(Activity) Transcribe the records that follow, keeping every word as it stands.

(Supplied information)
§

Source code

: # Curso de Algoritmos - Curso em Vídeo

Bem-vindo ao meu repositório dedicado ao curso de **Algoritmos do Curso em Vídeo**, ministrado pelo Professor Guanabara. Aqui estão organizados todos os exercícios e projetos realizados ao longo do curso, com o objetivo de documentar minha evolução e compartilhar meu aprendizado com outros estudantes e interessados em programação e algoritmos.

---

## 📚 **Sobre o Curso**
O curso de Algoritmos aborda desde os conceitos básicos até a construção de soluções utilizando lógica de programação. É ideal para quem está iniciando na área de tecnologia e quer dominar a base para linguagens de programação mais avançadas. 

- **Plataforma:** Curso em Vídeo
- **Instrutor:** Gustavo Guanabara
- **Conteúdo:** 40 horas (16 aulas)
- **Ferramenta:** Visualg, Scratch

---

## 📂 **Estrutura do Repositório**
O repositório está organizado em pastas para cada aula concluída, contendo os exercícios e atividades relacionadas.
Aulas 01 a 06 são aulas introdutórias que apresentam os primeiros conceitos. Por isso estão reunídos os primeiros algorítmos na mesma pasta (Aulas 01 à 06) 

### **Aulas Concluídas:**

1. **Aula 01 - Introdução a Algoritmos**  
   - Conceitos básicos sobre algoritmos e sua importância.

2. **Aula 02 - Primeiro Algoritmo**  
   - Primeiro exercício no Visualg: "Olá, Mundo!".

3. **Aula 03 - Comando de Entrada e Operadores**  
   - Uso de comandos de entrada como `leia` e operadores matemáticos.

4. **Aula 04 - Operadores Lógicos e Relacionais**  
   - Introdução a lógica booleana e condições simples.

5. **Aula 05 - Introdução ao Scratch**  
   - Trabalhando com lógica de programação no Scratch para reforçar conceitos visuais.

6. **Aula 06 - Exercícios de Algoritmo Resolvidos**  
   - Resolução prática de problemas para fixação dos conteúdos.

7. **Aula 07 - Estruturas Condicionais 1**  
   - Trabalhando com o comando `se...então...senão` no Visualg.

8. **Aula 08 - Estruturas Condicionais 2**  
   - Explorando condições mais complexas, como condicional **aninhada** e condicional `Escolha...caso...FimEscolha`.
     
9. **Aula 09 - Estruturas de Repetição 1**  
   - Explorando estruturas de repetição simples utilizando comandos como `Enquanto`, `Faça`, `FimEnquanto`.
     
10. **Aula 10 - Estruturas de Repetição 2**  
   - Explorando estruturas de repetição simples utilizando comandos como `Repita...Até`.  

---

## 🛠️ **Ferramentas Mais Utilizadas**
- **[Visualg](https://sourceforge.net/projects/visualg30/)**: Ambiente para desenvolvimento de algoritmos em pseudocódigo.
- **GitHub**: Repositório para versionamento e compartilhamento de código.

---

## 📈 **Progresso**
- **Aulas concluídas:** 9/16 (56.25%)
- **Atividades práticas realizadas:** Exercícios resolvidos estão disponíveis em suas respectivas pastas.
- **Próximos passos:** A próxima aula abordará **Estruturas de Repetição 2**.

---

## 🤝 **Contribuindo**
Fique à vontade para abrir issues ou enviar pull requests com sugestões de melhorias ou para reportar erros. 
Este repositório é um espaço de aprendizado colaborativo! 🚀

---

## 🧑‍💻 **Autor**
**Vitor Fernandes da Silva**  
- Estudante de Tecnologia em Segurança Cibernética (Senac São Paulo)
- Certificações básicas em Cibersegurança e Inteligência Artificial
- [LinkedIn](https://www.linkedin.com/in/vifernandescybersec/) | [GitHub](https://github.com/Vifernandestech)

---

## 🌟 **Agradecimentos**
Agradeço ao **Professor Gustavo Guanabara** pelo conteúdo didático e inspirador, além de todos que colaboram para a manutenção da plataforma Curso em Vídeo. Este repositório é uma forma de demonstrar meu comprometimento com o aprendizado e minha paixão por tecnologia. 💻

§

(Completed exercise)
Source code

: # Curso de Algoritmos - Curso em Vídeo

Bem-vindo ao meu repositório dedicado ao curso de **Algoritmos do Curso em Vídeo**, ministrado pelo Professor Guanabara. Aqui estão organizados todos os exercícios e projetos realizados ao longo do curso, com o objetivo de documentar minha evolução e compartilhar meu aprendizado com outros estudantes e interessados em programação e algoritmos.

---

## 📚 **Sobre o Curso**
O curso de Algoritmos aborda desde os conceitos básicos até a construção de soluções utilizando lógica de programação. É ideal para quem está iniciando na área de tecnologia e quer dominar a base para linguagens de programação mais avançadas. 

- **Plataforma:** Curso em Vídeo
- **Instrutor:** Gustavo Guanabara
- **Conteúdo:** 40 horas (16 aulas)
- **Ferramenta:** Visualg, Scratch

---

## 📂 **Estrutura do Repositório**
O repositório está organizado em pastas para cada aula concluída, contendo os exercícios e atividades relacionadas.
Aulas 01 a 06 são aulas introdutórias que apresentam os primeiros conceitos. Por isso estão reunídos os primeiros algorítmos na mesma pasta (Aulas 01 à 06) 

### **Aulas Concluídas:**

1. **Aula 01 - Introdução a Algoritmos**  
   - Conceitos básicos sobre algoritmos e sua importância.

2. **Aula 02 - Primeiro Algoritmo**  
   - Primeiro exercício no Visualg: "Olá, Mundo!".

3. **Aula 03 - Comando de Entrada e Operadores**  
   - Uso de comandos de entrada como `leia` e operadores matemáticos.

4. **Aula 04 - Operadores Lógicos e Relacionais**  
   - Introdução a lógica booleana e condições simples.

5. **Aula 05 - Introdução ao Scratch**  
   - Trabalhando com lógica de programação no Scratch para reforçar conceitos visuais.

6. **Aula 06 - Exercícios de Algoritmo Resolvidos**  
   - Resolução prática de problemas para fixação dos conteúdos.

7. **Aula 07 - Estruturas Condicionais 1**  
   - Trabalhando com o comando `se...então...senão` no Visualg.

8. **Aula 08 - Estruturas Condicionais 2**  
   - Explorando condições mais complexas, como condicional **aninhada** e condicional `Escolha...caso...FimEscolha`.
     
9. **Aula 09 - Estruturas de Repetição 1**  
   - Explorando estruturas de repetição simples utilizando comandos como `Enquanto`, `Faça`, `FimEnquanto`.
     
10. **Aula 10 - Estruturas de Repetição 2**  
   - Explorando estruturas de repetição simples utilizando comandos como `Repita...Até`.  

---

## 🛠️ **Ferramentas Mais Utilizadas**
- **[Visualg](https://sourceforge.net/projects/visualg30/)**: Ambiente para desenvolvimento de algoritmos em pseudocódigo.
- **GitHub**: Repositório para versionamento e compartilhamento de código.

---

## 📈 **Progresso**
- **Aulas concluídas:** 9/16 (56.25%)
- **Atividades práticas realizadas:** Exercícios resolvidos estão disponíveis em suas respectivas pastas.
- **Próximos passos:** A próxima aula abordará **Estruturas de Repetição 2**.

---

## 🤝 **Contribuindo**
Fique à vontade para abrir issues ou enviar pull requests com sugestões de melhorias ou para reportar erros. 
Este repositório é um espaço de aprendizado colaborativo! 🚀

---

## 🧑‍💻 **Autor**
**Vitor Fernandes da Silva**  
- Estudante de Tecnologia em Segurança Cibernética (Senac São Paulo)
- Certificações básicas em Cibersegurança e Inteligência Artificial
- [LinkedIn](https://www.linkedin.com/in/vifernandescybersec/) | [GitHub](https://github.com/Vifernandestech)

---

## 🌟 **Agradecimentos**
Agradeço ao **Professor Gustavo Guanabara** pelo conteúdo didático e inspirador, além de todos que colaboram para a manutenção da plataforma Curso em Vídeo. Este repositório é uma forma de demonstrar meu comprometimento com o aprendizado e minha paixão por tecnologia. 💻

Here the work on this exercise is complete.